Even if you don't know Alexander, you will get a kick out of poor Superman's misadventures.  Dave Croatto's writing, with illustrations by Tom Richmond, captures Superman's misery.  Even superheroes don't always have things go their way.  As his Ma reminds him, "some days are like that," even in the Fortress of Solitude.

Thanks to Edelweiss and the publisher for the complimentary electronic review copy!

Saturday, October 14, 2017

The Comic Book Story of Video Games, by Jonathan Hennessey and Jack Mcgowan

For most of us, particularly those born in the 1960s or later, video games have always been, and likely still are, a part of our lives.  I remember days spent at the arcade, the thrill of getting our very own Atari 2600, and the countless hours spent on successive generations of games through the years.  Jonathan Hennessey and Jack McGowan have lived that history as well, and now tell it in their The Comic Book Story of Video Games.

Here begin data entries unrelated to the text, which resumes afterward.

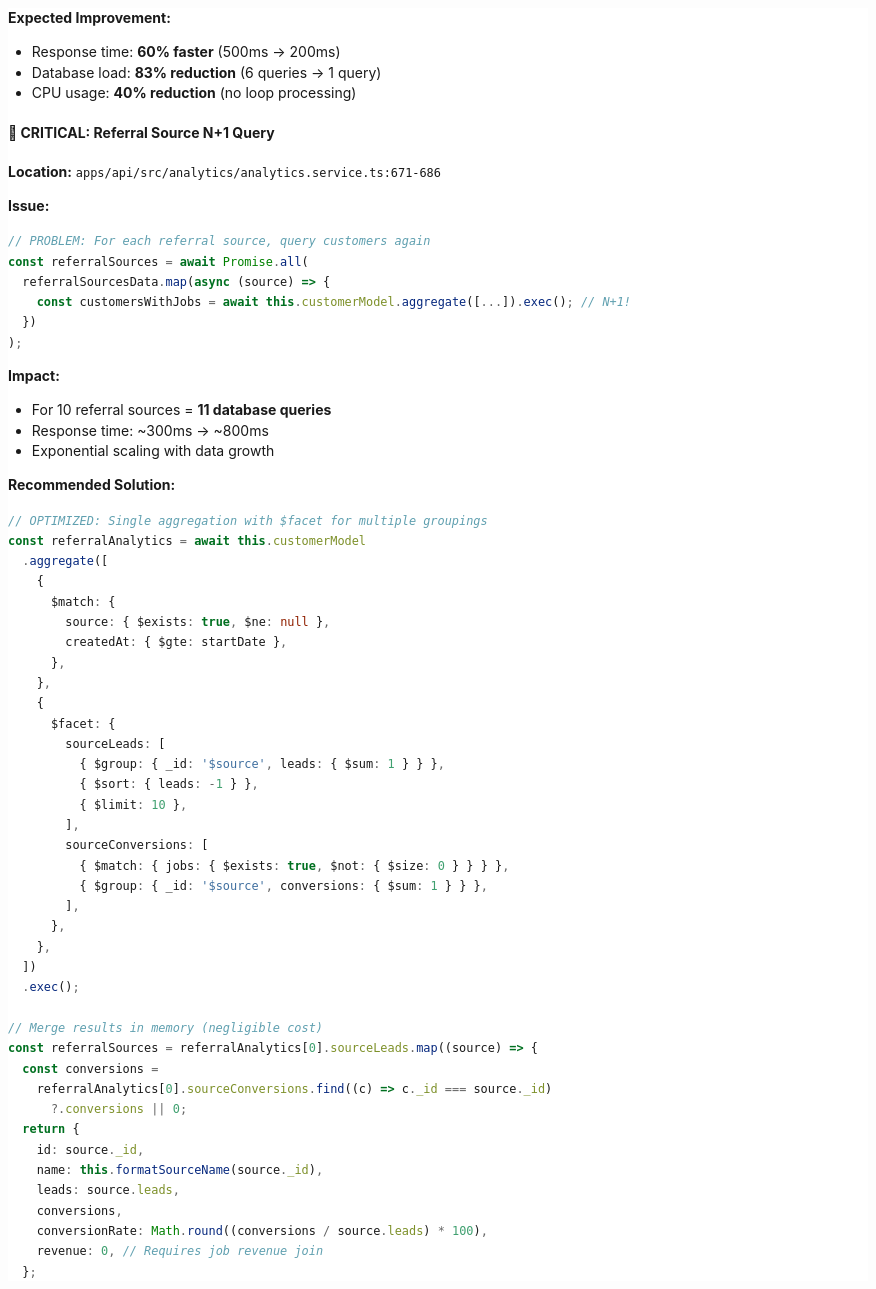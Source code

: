 **Expected Improvement:**

- Response time: **60% faster** (500ms → 200ms)
- Database load: **83% reduction** (6 queries → 1 query)
- CPU usage: **40% reduction** (no loop processing)

#### 🔴 CRITICAL: Referral Source N+1 Query

**Location:** `apps/api/src/analytics/analytics.service.ts:671-686`

**Issue:**

```typescript
// PROBLEM: For each referral source, query customers again
const referralSources = await Promise.all(
  referralSourcesData.map(async (source) => {
    const customersWithJobs = await this.customerModel.aggregate([...]).exec(); // N+1!
  })
);
```

**Impact:**

- For 10 referral sources = **11 database queries**
- Response time: ~300ms → ~800ms
- Exponential scaling with data growth

**Recommended Solution:**

```typescript
// OPTIMIZED: Single aggregation with $facet for multiple groupings
const referralAnalytics = await this.customerModel
  .aggregate([
    {
      $match: {
        source: { $exists: true, $ne: null },
        createdAt: { $gte: startDate },
      },
    },
    {
      $facet: {
        sourceLeads: [
          { $group: { _id: '$source', leads: { $sum: 1 } } },
          { $sort: { leads: -1 } },
          { $limit: 10 },
        ],
        sourceConversions: [
          { $match: { jobs: { $exists: true, $not: { $size: 0 } } } },
          { $group: { _id: '$source', conversions: { $sum: 1 } } },
        ],
      },
    },
  ])
  .exec();

// Merge results in memory (negligible cost)
const referralSources = referralAnalytics[0].sourceLeads.map((source) => {
  const conversions =
    referralAnalytics[0].sourceConversions.find((c) => c._id === source._id)
      ?.conversions || 0;
  return {
    id: source._id,
    name: this.formatSourceName(source._id),
    leads: source.leads,
    conversions,
    conversionRate: Math.round((conversions / source.leads) * 100),
    revenue: 0, // Requires job revenue join
  };
```
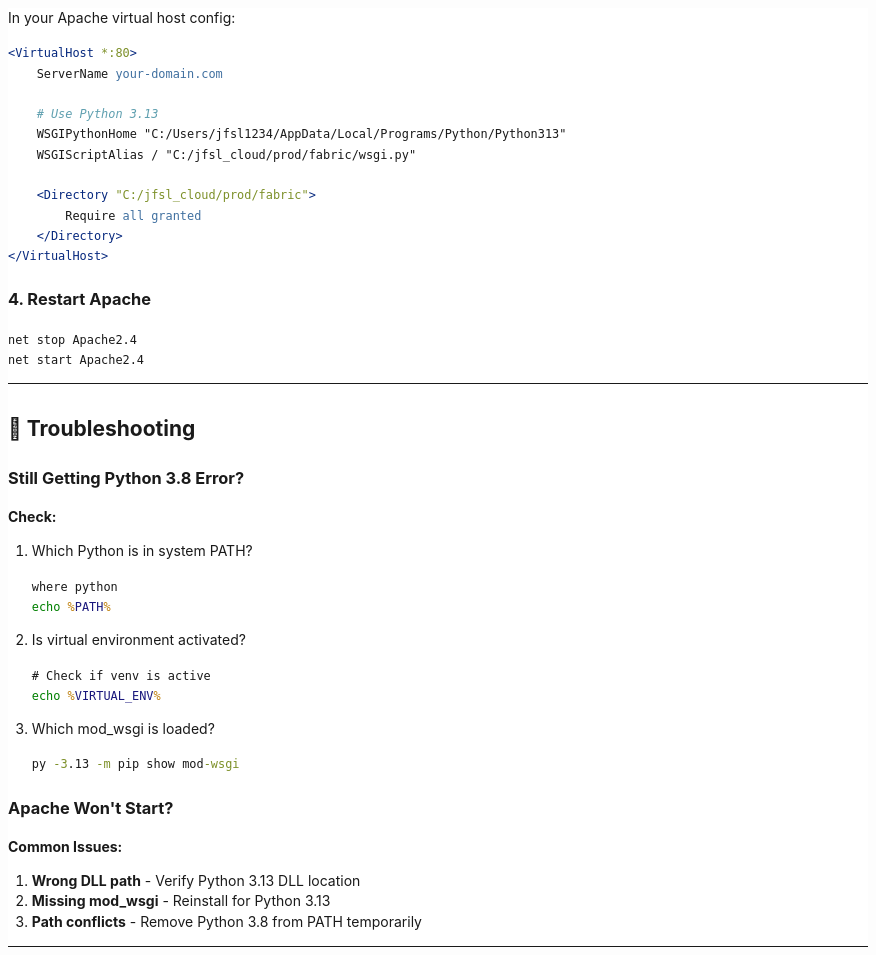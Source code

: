 In your Apache virtual host config:

```apache
<VirtualHost *:80>
    ServerName your-domain.com
    
    # Use Python 3.13
    WSGIPythonHome "C:/Users/jfsl1234/AppData/Local/Programs/Python/Python313"
    WSGIScriptAlias / "C:/jfsl_cloud/prod/fabric/wsgi.py"
    
    <Directory "C:/jfsl_cloud/prod/fabric">
        Require all granted
    </Directory>
</VirtualHost>
```

### 4. Restart Apache

```cmd
net stop Apache2.4
net start Apache2.4
```

---

## 🔧 Troubleshooting

### Still Getting Python 3.8 Error?

**Check:**
1. Which Python is in system PATH?
   ```cmd
   where python
   echo %PATH%
   ```

2. Is virtual environment activated?
   ```cmd
   # Check if venv is active
   echo %VIRTUAL_ENV%
   ```

3. Which mod_wsgi is loaded?
   ```cmd
   py -3.13 -m pip show mod-wsgi
   ```

### Apache Won't Start?

**Common Issues:**
1. **Wrong DLL path** - Verify Python 3.13 DLL location
2. **Missing mod_wsgi** - Reinstall for Python 3.13
3. **Path conflicts** - Remove Python 3.8 from PATH temporarily

---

With classic comic book art and a deep sense of history and context, Hennessey and McGowan take us back to the earliest days of the computer.  Of course the history of computers is intricately entwined with the history of video games.  The bulk of the book focuses on the earlier days of computing and video games, highlighting some of the individual pioneers.  It continues all the way through current home systems and mobile phone games.
Don't let the comic book format fool you.  This is serious history.  I enjoyed the historical tidbits, quotes from the key players, and the nods to games themselves.  Not only do they give the data for the release of important games and systems, future games make cameo appearances, as if they are waiting in the wings for the technology to allow for their creation.
The Comic Book Story of Video Games has an engaging narrative, informative content, and terrific art.  If this is a subject that interests you at all, you will enjoy this book.

Thanks to NetGalley and the publisher for the complimentary electronic review copy!

Friday, October 13, 2017

Kompromat, by Stanley Johnson

The first rule of political satire is that it should be funny.  (See Christopher Buckley for an example.)  Stanley Johnson's Kompromat purports to be political satire, but, other than a comic scene that sets the main events of the story in motion, it's not very funny.  Set in the months leading up to the 2016 U.S. presidential election, Kompromat covers the surprising passage of Brexit and the just as surprising election of a flamboyant billionaire to the White House.

The major players are so thinly disguised that it makes me wonder why he even bothers disguising them.  President Trump, Hillary Clinton, Putin, and others appear just about like real life.  I don't know enough about the players in the Brexit campaign to know how closely they resemble their real-life counterparts, but I suspect they are pretty close.  Others characters are fictionalized, of course.

Here's the one thing that makes Kompromat mildly funny.  On a trip to see a rare tiger near the border of Russia and Chine, Putin, a.k.a. Popov, "accidentally" shoots candidate Donald Trump, a.k.a. Ron Craig, in the rear with a tranquilizer dart.  This leads to speculation, real and imagined, about a subcutaneous listening device.  Throughout the book, the CIA, the Russians, and the Chinese all end up with a live feed from devices planted on Craig's body.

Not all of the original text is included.